Work request -
Each entry shown below is to be reproduced exactly.

■ ■ ■ ■

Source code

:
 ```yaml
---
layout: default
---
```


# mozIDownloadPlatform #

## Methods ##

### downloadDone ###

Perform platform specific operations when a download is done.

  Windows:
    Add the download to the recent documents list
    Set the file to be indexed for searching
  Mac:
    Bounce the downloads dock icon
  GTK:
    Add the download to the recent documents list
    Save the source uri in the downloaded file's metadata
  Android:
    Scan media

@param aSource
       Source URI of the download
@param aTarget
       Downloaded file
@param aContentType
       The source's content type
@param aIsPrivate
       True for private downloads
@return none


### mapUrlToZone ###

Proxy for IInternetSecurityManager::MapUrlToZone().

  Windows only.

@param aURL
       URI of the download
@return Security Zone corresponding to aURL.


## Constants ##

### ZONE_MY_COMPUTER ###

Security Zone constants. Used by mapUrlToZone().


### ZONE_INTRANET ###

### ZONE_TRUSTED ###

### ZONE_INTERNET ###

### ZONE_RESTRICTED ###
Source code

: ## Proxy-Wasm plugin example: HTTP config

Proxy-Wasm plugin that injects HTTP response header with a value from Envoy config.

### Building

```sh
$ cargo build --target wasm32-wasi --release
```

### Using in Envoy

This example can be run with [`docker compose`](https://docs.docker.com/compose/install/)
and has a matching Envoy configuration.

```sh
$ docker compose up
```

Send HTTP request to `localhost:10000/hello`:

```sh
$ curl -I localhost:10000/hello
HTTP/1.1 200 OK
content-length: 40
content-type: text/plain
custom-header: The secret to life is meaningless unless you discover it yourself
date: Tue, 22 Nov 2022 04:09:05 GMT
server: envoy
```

■ ■ ■ ■

Task answer -
Source code

:
 ```yaml
---
layout: default
---
```


# mozIDownloadPlatform #

## Methods ##

### downloadDone ###

Perform platform specific operations when a download is done.

  Windows:
    Add the download to the recent documents list
    Set the file to be indexed for searching
  Mac:
    Bounce the downloads dock icon
  GTK:
    Add the download to the recent documents list
    Save the source uri in the downloaded file's metadata
  Android:
    Scan media

@param aSource
       Source URI of the download
@param aTarget
       Downloaded file
@param aContentType
       The source's content type
@param aIsPrivate
       True for private downloads
@return none


### mapUrlToZone ###

Proxy for IInternetSecurityManager::MapUrlToZone().

  Windows only.

@param aURL
       URI of the download
@return Security Zone corresponding to aURL.


## Constants ##

### ZONE_MY_COMPUTER ###

Security Zone constants. Used by mapUrlToZone().


### ZONE_INTRANET ###

### ZONE_TRUSTED ###

### ZONE_INTERNET ###

### ZONE_RESTRICTED ###
Source code

: ## Proxy-Wasm plugin example: HTTP config

Proxy-Wasm plugin that injects HTTP response header with a value from Envoy config.

### Building

```sh
$ cargo build --target wasm32-wasi --release
```

### Using in Envoy

This example can be run with [`docker compose`](https://docs.docker.com/compose/install/)
and has a matching Envoy configuration.

```sh
$ docker compose up
```

Send HTTP request to `localhost:10000/hello`:

```sh
$ curl -I localhost:10000/hello
HTTP/1.1 200 OK
content-length: 40
content-type: text/plain
custom-header: The secret to life is meaningless unless you discover it yourself
date: Tue, 22 Nov 2022 04:09:05 GMT
server: envoy
```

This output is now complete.